Я очень люблю эту высоту. С такого удаления земля начинает казаться как бы необитаемой планетой. А вместе с тем чувство кровной причастности ко всем земным делам становится еще острее. Особенно хороша отсюда земля при заходящем солнце. Синева начинает покрывать ее поверхность, и далекие горизонты растворяются в фиолетовых тонах. Небо становится темно-синим. Редкие мазки высоких перистых облаков обретают тот непередаваемо нежный пурпурный цвет, какого, кажется, больше нигде не увидишь.
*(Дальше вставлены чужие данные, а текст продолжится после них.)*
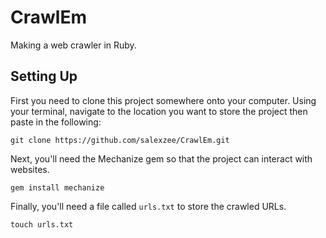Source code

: CrawlEm
======

Making a web crawler in Ruby. 

Setting Up
--------

First you need to clone this project somewhere onto your computer. Using your terminal, navigate to the location you want to store the project then paste in the following:

```
git clone https://github.com/salexzee/CrawlEm.git
```

Next, you'll need the Mechanize gem so that the project can interact with websites.

```
gem install mechanize
```

Finally, you'll need a file called `urls.txt` to store the crawled URLs.

```
touch urls.txt
```


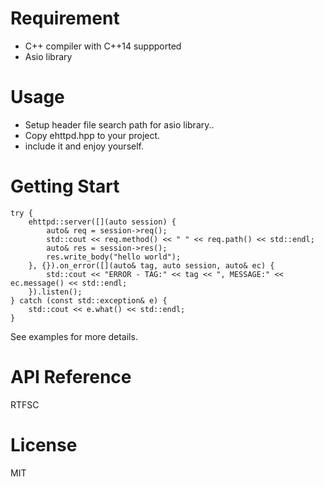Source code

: # Requirement
* C++ compiler with C++14 suppported
* Asio library

# Usage
* Setup header file search path for asio library..
* Copy ehttpd.hpp to your project.
* include it and enjoy yourself.

# Getting Start
```
try {
    ehttpd::server([](auto session) {
        auto& req = session->req();
        std::cout << req.method() << " " << req.path() << std::endl;
        auto& res = session->res();
        res.write_body("hello world");
    }, {}).on_error([](auto& tag, auto session, auto& ec) {
        std::cout << "ERROR - TAG:" << tag << ", MESSAGE:" << ec.message() << std::endl;
    }).listen();
} catch (const std::exception& e) {
    std::cout << e.what() << std::endl;
}
```
See examples for more details.

# API Reference
RTFSC

# License
MIT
Медленно делая круг над Подольском, любуюсь ими в последний раз...
А может быть, в первый?! Не связанный заданием, не скованный жестким регламентом времени, не озабоченный программой испытаний, — действительно, не в первый ли раз я так беззаботно отдаюсь этим небесным краскам? Какие почти фантастические картины открывались перед моими глазами раньше, сколько истинно прекрасного видели они в высотных маршрутах!.. Но суровая профессия ни разу, кажется, не позволила мне предаться свободному, вдумчивому созерцанию этих редкостных зрелищ. И только сегодня...
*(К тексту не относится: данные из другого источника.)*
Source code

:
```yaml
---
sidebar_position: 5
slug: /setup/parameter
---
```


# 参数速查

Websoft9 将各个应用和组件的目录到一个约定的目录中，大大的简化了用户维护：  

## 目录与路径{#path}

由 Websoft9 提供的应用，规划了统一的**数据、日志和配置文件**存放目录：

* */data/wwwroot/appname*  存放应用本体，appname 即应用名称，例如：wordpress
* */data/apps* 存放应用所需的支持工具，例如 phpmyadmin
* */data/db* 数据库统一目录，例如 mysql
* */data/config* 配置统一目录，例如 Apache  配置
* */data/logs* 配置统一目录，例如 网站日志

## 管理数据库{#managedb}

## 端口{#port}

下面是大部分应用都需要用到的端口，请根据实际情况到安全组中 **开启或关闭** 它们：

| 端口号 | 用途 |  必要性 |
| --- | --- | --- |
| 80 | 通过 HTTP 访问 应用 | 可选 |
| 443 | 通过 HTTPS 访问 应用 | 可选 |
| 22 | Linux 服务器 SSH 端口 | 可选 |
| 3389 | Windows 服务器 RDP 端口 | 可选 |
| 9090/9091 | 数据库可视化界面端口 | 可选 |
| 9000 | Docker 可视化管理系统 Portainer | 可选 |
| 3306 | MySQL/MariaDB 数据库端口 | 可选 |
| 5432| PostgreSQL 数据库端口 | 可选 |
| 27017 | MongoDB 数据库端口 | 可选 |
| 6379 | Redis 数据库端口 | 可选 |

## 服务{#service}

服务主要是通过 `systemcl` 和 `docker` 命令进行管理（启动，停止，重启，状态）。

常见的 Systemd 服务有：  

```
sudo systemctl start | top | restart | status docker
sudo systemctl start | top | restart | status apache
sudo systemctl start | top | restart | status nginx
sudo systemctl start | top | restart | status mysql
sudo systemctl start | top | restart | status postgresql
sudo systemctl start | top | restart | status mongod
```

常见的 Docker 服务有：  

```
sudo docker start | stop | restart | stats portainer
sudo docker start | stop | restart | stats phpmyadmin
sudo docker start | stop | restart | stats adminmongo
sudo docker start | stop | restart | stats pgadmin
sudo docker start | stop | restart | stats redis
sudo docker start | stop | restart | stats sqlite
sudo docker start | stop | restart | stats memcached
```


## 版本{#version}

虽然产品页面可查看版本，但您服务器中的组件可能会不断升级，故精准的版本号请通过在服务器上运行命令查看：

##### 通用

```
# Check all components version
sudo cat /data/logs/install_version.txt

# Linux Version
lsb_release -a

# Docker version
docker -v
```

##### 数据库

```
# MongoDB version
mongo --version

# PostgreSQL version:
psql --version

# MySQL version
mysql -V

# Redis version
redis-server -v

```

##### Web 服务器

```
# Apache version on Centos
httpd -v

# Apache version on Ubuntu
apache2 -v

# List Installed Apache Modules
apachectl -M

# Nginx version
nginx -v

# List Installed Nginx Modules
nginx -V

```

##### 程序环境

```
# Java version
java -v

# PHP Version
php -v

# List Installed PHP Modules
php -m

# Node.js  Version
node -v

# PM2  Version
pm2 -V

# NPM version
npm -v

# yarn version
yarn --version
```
Даю газ и разгоняю машину в сторону легкого алого облачка. Скорость нарастает, достигает максимальной -моя последняя скоростная площадка! — а до летучего облачка еще далеко...
Выйдя на Серпухов, я начинаю подражать парению своей любимой птицы — орла: пологими кругами и восьмерками на предельно малой скорости спускаюсь к земле. Потом, на высоте трехсот метров, продолжаю полет по знакомому, столь дорогому памяти маршруту. Здесь проходили когда-то, в бытность мою линейным пилотом, рейсы наших тихоходных пассажирских самолетов. Внизу Ока — места моего любимого Поленова: Таруса, Алексин. Вот тихий, уютный, весь в зелени городок Одоев — он всякий раз как бы приглашал опуститься там и отдохнуть. И наконец, конечный пункт задуманного маршрута — город Белев. Здесь начал я свою службу в Красной Армии, здесь принял присягу на верность нашей Советской власти! Много других воспоминаний связано у меня с этим городом. Кружась над Белевом, я отыскиваю кладбище, на котором похоронен мой друг и учитель Аркадий Арсеньевич Ионин, давший мне такие памятные уроки — и летного мастерства, и жизненного поведения. Салютуя памяти этого прекрасного коммуниста, сделал на высоте 100 метров три крутых виража.